What to produce:
Set down all of the records exactly, leaving none out.

Records from a data source:
========

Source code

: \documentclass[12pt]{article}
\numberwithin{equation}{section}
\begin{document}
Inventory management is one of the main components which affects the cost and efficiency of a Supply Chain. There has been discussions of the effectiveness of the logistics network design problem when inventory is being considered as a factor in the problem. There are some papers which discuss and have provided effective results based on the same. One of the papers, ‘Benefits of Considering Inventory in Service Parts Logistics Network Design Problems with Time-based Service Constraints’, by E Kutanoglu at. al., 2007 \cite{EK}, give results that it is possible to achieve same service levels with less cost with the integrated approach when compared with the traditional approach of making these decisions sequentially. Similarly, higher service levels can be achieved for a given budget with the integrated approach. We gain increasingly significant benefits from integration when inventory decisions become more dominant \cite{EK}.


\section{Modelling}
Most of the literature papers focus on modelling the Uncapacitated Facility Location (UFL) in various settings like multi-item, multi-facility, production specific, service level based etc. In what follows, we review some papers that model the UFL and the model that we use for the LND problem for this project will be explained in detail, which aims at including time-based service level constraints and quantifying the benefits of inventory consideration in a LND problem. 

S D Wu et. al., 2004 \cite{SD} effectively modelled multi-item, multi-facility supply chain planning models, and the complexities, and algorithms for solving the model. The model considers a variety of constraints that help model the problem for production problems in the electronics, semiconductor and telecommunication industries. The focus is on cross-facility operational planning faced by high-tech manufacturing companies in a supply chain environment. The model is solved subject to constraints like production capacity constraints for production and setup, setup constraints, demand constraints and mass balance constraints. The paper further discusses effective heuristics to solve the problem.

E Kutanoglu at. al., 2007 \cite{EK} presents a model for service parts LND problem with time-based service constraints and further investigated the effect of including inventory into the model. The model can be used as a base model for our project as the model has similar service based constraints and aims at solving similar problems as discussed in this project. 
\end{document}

========

Task result:
Source code

: \documentclass[12pt]{article}
\numberwithin{equation}{section}
\begin{document}
Inventory management is one of the main components which affects the cost and efficiency of a Supply Chain. There has been discussions of the effectiveness of the logistics network design problem when inventory is being considered as a factor in the problem. There are some papers which discuss and have provided effective results based on the same. One of the papers, ‘Benefits of Considering Inventory in Service Parts Logistics Network Design Problems with Time-based Service Constraints’, by E Kutanoglu at. al., 2007 \cite{EK}, give results that it is possible to achieve same service levels with less cost with the integrated approach when compared with the traditional approach of making these decisions sequentially. Similarly, higher service levels can be achieved for a given budget with the integrated approach. We gain increasingly significant benefits from integration when inventory decisions become more dominant \cite{EK}.


\section{Modelling}
Most of the literature papers focus on modelling the Uncapacitated Facility Location (UFL) in various settings like multi-item, multi-facility, production specific, service level based etc. In what follows, we review some papers that model the UFL and the model that we use for the LND problem for this project will be explained in detail, which aims at including time-based service level constraints and quantifying the benefits of inventory consideration in a LND problem. 

S D Wu et. al., 2004 \cite{SD} effectively modelled multi-item, multi-facility supply chain planning models, and the complexities, and algorithms for solving the model. The model considers a variety of constraints that help model the problem for production problems in the electronics, semiconductor and telecommunication industries. The focus is on cross-facility operational planning faced by high-tech manufacturing companies in a supply chain environment. The model is solved subject to constraints like production capacity constraints for production and setup, setup constraints, demand constraints and mass balance constraints. The paper further discusses effective heuristics to solve the problem.

E Kutanoglu at. al., 2007 \cite{EK} presents a model for service parts LND problem with time-based service constraints and further investigated the effect of including inventory into the model. The model can be used as a base model for our project as the model has similar service based constraints and aims at solving similar problems as discussed in this project. 
\end{document}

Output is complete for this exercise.